[HN Gopher] Demystifying Database Performance for Developers
       ___________________________________________________________________
        
       Demystifying Database Performance for Developers
        
       Author : winslett
       Score  : 78 points
       Date   : 2022-05-06 17:01 UTC (5 hours ago)
        
 (HTM) web link (www.crunchydata.com)
 (TXT) w3m dump (www.crunchydata.com)
        
       | magicalhippo wrote:
       | Generally I'd say do the same as you would with your compiler
       | when trying to optimize your code: spend time with the query
       | analyzer.
       | 
       | What the query optimizer will or won't do depends on your
       | database software and your data, in addition to your query of
       | course.
       | 
       | For example, the article states "publish_date < now() - interval
       | '3 days'" is always faster than "publish_date + interval '3 days'
       | < now()".
       | 
       | Well not for the database server we use, because it evaluates
       | now() per row turning both into table scans... yay.
       | 
       | In addition to the suggestions in the article, I'd say use common
       | table expressions (CTE), or sub-query if your database server
       | doesn't have CTEs or treats them as an optimization barrier.
       | 
       | I've found the optimizer tries to be smart but doesn't recognize
       | which of the joins will be the most specific filter, causing it
       | to join tons of rows, just to throw most of them away with a
       | later join.

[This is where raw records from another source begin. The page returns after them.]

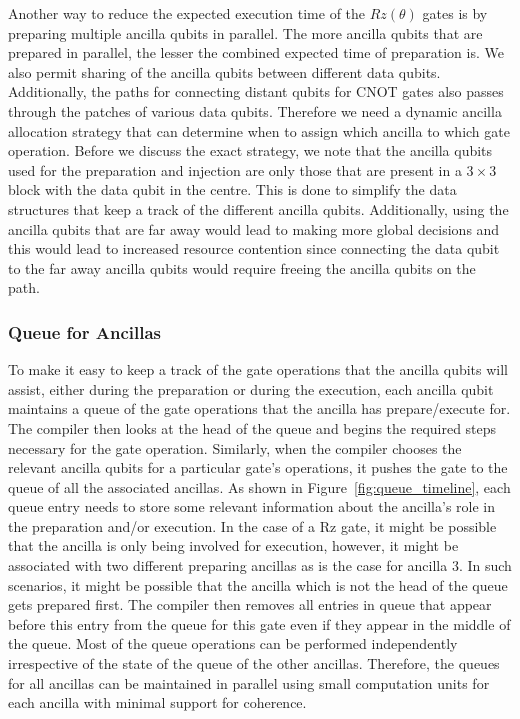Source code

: Another way to reduce the expected execution time of the $Rz(\theta)$ gates is by preparing multiple ancilla qubits in parallel. The more ancilla qubits that are prepared in parallel, the lesser the combined expected time of preparation is. We also permit sharing of the ancilla qubits between different data qubits. Additionally, the paths for connecting distant qubits for CNOT gates also passes through the patches of various data qubits. Therefore we need a dynamic ancilla allocation strategy that can determine when to assign which ancilla to which gate operation. Before we discuss the exact strategy, we note that the ancilla qubits used for the preparation and injection are only those that are present in a $3\times 3$ block with the data qubit in the centre. This is done to simplify the data structures that keep a track of the different ancilla qubits. Additionally, using the ancilla qubits that are far away would lead to making more global decisions and this would lead to increased resource contention since connecting the data qubit to the far away ancilla qubits would require freeing the ancilla qubits on the path.

\subsubsection{Queue for Ancillas}
To make it easy to keep a track of the gate operations that the ancilla qubits will assist, either during the preparation or during the execution, each ancilla qubit maintains a queue of the gate operations that the ancilla has prepare/execute for. The compiler then looks at the head of the queue and begins the required steps necessary for the gate operation. Similarly, when the compiler chooses the relevant ancilla qubits for a particular gate's operations, it pushes the gate to the queue of all the associated ancillas. As shown in Figure~\ref{fig:queue_timeline}, each queue entry needs to store some relevant information about the ancilla's role in the preparation and/or execution. In the case of a Rz gate, it might be possible that the ancilla is only being involved for execution, however, it might be associated with two different preparing ancillas as is the case for ancilla $3$. In such scenarios, it might be possible that the ancilla which is not the head of the queue gets prepared first. The compiler then removes all entries in queue that appear before this entry from the queue for this gate even if they appear in the middle of the queue. Most of the queue operations can be performed independently irrespective of the state of the queue of the other ancillas. Therefore, the queues for all ancillas can be maintained in parallel using small computation units for each ancilla with minimal support for coherence.

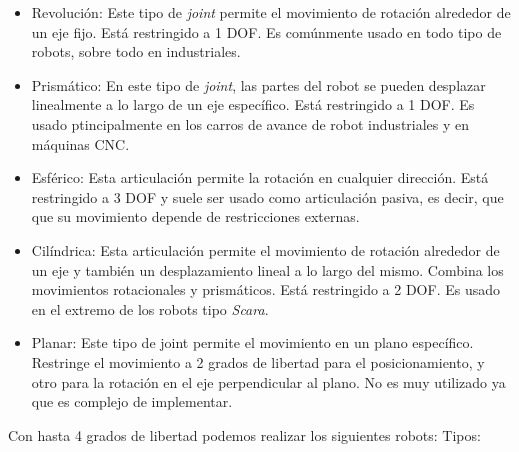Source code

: \begin{itemize}
\item Revolución: Este tipo de \textit{joint} permite el movimiento de rotación alrededor de un eje fijo. Está restringido a 1 DOF. Es comúnmente usado en todo tipo de robots, sobre todo en industriales.
\item Prismático: En este tipo de \textit{joint}, las partes del robot se pueden desplazar linealmente a lo largo de un eje específico. Está restringido a 1 DOF. Es usado ptincipalmente en 
los carros de avance de robot industriales y en máquinas CNC.
\item Esférico: Esta articulación permite la rotación en cualquier dirección. Está restringido a 3 DOF y suele ser usado como articulación pasiva, es decir, que 
que su movimiento depende de restricciones externas.
\item Cilíndrica: Esta articulación permite el movimiento de rotación alrededor de un eje y también un desplazamiento lineal a lo largo del mismo. Combina los movimientos rotacionales y prismáticos. Está restringido a 2 DOF. Es usado en el extremo de los 
robots tipo \textit{Scara}.
\item Planar: Este tipo de joint permite el movimiento en un plano específico. Restringe el movimiento a 2 grados de libertad para el posicionamiento, y otro 
para la rotación en el eje perpendicular al plano. No es muy utilizado ya que es complejo de implementar.
\end{itemize}


Con hasta 4 grados de libertad podemos realizar los siguientes robots:
Tipos:

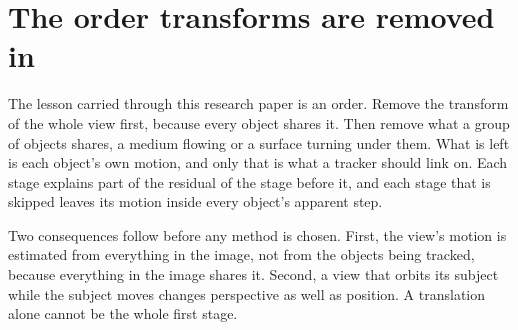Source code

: \section{The order transforms are removed in}

The lesson carried through this research paper is an order. Remove the transform of the whole view first,
because every object shares it. Then remove what a group of objects shares, a medium flowing or a
surface turning under them. What is left is each object's own motion, and only that is what a
tracker should link on. Each stage explains part of the residual of the stage before it, and each
stage that is skipped leaves its motion inside every object's apparent step.

Two consequences follow before any method is chosen. First, the view's motion is estimated from
everything in the image, not from the objects being tracked, because everything in the image shares
it. Second, a view that orbits its subject while the subject moves changes perspective as well as
position. A translation alone cannot be the whole first stage.
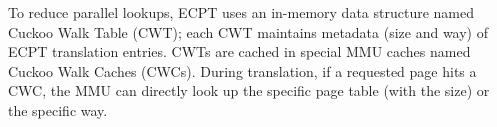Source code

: 
To reduce parallel lookups, 
	ECPT uses an in-memory data structure named Cuckoo Walk Table (CWT);
	each CWT
	maintains metadata (size and way) of ECPT translation entries.  
CWTs are cached in special MMU caches named Cuckoo Walk Caches (CWCs).
During translation, if a requested page hits a CWC, the MMU can directly look up the specific
	page table (with the size) or the specific way.






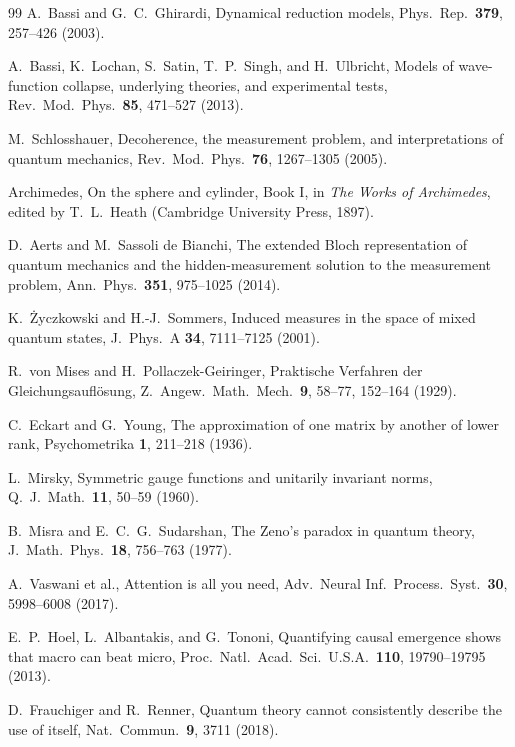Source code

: \documentclass[aps,pra,onecolumn,superscriptaddress,nofootinbib,10pt]{revtex4-2}
\theoremstyle{definition}
\theoremstyle{remark}
\begin{document}
\begin{thebibliography}{99}
 A.~Bassi and G.~C.~Ghirardi, Dynamical reduction models, Phys.\ Rep.\ \textbf{379}, 257--426 (2003).

 A.~Bassi, K.~Lochan, S.~Satin, T.~P.~Singh, and H.~Ulbricht, Models of wave-function collapse, underlying theories, and experimental tests, Rev.\ Mod.\ Phys.\ \textbf{85}, 471--527 (2013).

 M.~Schlosshauer, Decoherence, the measurement problem, and interpretations of quantum mechanics, Rev.\ Mod.\ Phys.\ \textbf{76}, 1267--1305 (2005).

 Archimedes, On the sphere and cylinder, Book I, in \emph{The Works of Archimedes}, edited by T.~L.~Heath (Cambridge University Press, 1897).

 D.~Aerts and M.~Sassoli de Bianchi, The extended Bloch representation of quantum mechanics and the hidden-measurement solution to the measurement problem, Ann.\ Phys.\ \textbf{351}, 975--1025 (2014).

 K.~\.Zyczkowski and H.-J.~Sommers, Induced measures in the space of mixed quantum states, J.\ Phys.\ A \textbf{34}, 7111--7125 (2001).

 R.~von Mises and H.~Pollaczek-Geiringer, Praktische Verfahren der Gleichungsaufl\"osung, Z.\ Angew.\ Math.\ Mech.\ \textbf{9}, 58--77, 152--164 (1929).

 C.~Eckart and G.~Young, The approximation of one matrix by another of lower rank, Psychometrika \textbf{1}, 211--218 (1936).

 L.~Mirsky, Symmetric gauge functions and unitarily invariant norms, Q.\ J.\ Math.\ \textbf{11}, 50--59 (1960).

 B.~Misra and E.~C.~G.~Sudarshan, The Zeno's paradox in quantum theory, J.\ Math.\ Phys.\ \textbf{18}, 756--763 (1977).

 A.~Vaswani et al., Attention is all you need, Adv.\ Neural Inf.\ Process.\ Syst.\ \textbf{30}, 5998--6008 (2017).

 E.~P.~Hoel, L.~Albantakis, and G.~Tononi, Quantifying causal emergence shows that macro can beat micro, Proc.\ Natl.\ Acad.\ Sci.\ U.S.A.\ \textbf{110}, 19790--19795 (2013).

 D.~Frauchiger and R.~Renner, Quantum theory cannot consistently describe the use of itself, Nat.\ Commun.\ \textbf{9}, 3711 (2018).


\end{thebibliography}
\end{document}
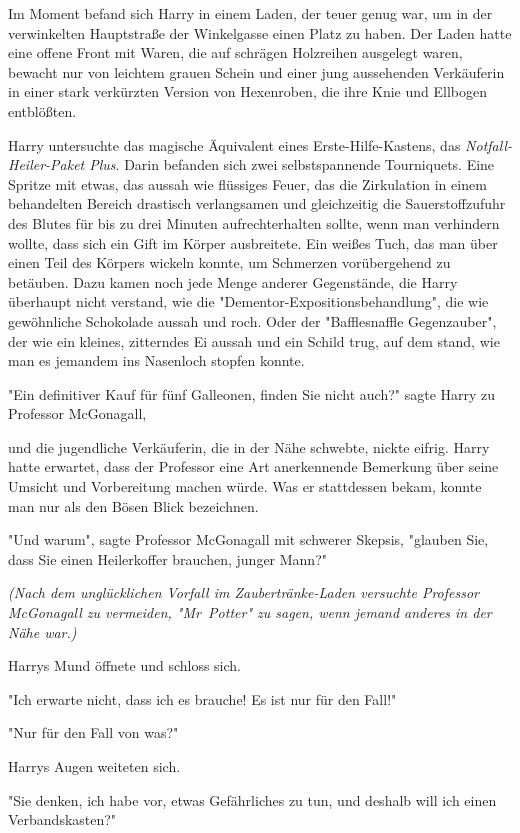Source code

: {Im Moment befand sich Harry in einem Laden, der teuer genug war, um in der verwinkelten Hauptstraße der Winkelgasse einen Platz zu haben. Der Laden hatte eine offene Front mit Waren, die auf schrägen Holzreihen ausgelegt waren, bewacht nur von leichtem grauen Schein und einer jung aussehenden Verkäuferin in einer stark verkürzten Version von Hexenroben, die ihre Knie und Ellbogen entblößten.

Harry untersuchte das magische Äquivalent eines Erste-Hilfe-Kastens, das \emph{Notfall-Heiler-Paket Plus}. Darin befanden sich zwei selbstspannende Tourniquets. Eine Spritze mit etwas, das aussah wie flüssiges Feuer, das die Zirkulation in einem behandelten Bereich drastisch verlangsamen und gleichzeitig die Sauerstoffzufuhr des Blutes für bis zu drei Minuten aufrechterhalten sollte, wenn man verhindern wollte, dass sich ein Gift im Körper ausbreitete. Ein weißes Tuch, das man über einen Teil des Körpers wickeln konnte, um Schmerzen vorübergehend zu betäuben. Dazu kamen noch jede Menge anderer Gegenstände, die Harry überhaupt nicht verstand, wie die "Dementor-Expositionsbehandlung", die wie gewöhnliche Schokolade aussah und roch. Oder der "Bafflesnaffle Gegenzauber", der wie ein kleines, zitterndes Ei aussah und ein Schild trug, auf dem stand, wie man es jemandem ins Nasenloch stopfen konnte.

"Ein definitiver Kauf für fünf Galleonen, finden Sie nicht auch?" sagte Harry zu Professor McGonagall,

und die jugendliche Verkäuferin, die in der Nähe schwebte, nickte eifrig. Harry hatte erwartet, dass der Professor eine Art anerkennende Bemerkung über seine Umsicht und Vorbereitung machen würde. Was er stattdessen bekam, konnte man nur als den Bösen Blick bezeichnen.

"Und warum", sagte Professor McGonagall mit schwerer Skepsis, "glauben Sie, dass Sie einen Heilerkoffer brauchen, junger Mann?"

\emph{(Nach dem unglücklichen Vorfall im Zaubertränke-Laden versuchte Professor McGonagall zu vermeiden, "Mr~Potter" zu sagen, wenn jemand anderes in der Nähe war.)}

Harrys Mund öffnete und schloss sich.

"Ich erwarte nicht, dass ich es brauche! Es ist nur für den Fall!"

"Nur für den Fall von was?"

Harrys Augen weiteten sich.

"Sie denken, ich habe vor, etwas Gefährliches zu tun, und deshalb will ich einen Verbandskasten?"

}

Using a CTE or sub-query can force the optimizers
       | hand.
       | 
       | Also I've often found it useful to use CTEs or sub-queries for
       | returning row values, typically aggregates. This can especially
       | work well if you're limiting the rows returned using TOP or
       | LIMIT. Again this can avoid the DB throwing away work.
        
         | Something1234 wrote:
         | what database server evaluates now() per row?
        
           | rileymat2 wrote:
           | That seems like it would cause a lot of problems, other than
           | the optimization.
        
       | eatonphil wrote:
       | This is a good intro! It's good to have quick articles like this
       | where you can easily read and pick up the basics.
       | 
       | It's also pretty easy to build your own basic in-memory database
       | if you have time/interest to show yourself these characteristics
       | through experiment. And doing it experimentally ingrains the
       | concepts better than just reading about it IMO.
        
         | bboylen wrote:
         | How might one go about this?
         | 
         | Do you have any relevant articles?
        
       | charcircuit wrote:
       | I feel like the use of indexes is one of the least mysterious
       | parts of databases performance.
        
       | leeoniya wrote:
       | i remember being surprised by how slow GROUP BY year(date),
       | month(date) was in MySQL, despite the date column being properly
       | indexed.
       | 
       | the solution was to store each of those in separate indexed
       | columns instead of re-computing them at query time. think i set
       | up an INSERT trigger to add these to a separate "index" table
       | that i then joined to get the GROUP BY to be fast.
        
         | macintux wrote:
         | That concept was a big part of the data modeling story when I
         | was helping people understand how to use Riak, a distributed
         | key/value store. Generate your results as you receive the data,
         | whenever possible, and run batch processes to generate them
         | when you can't.
        
       | spacemanmatt wrote:
       | Good article. Story of my career: Accepting as well as teaching
       | that a faster CPU won't make my database faster.
        
       ___________________________________________________________________
       (page generated 2022-05-06 23:00 UTC)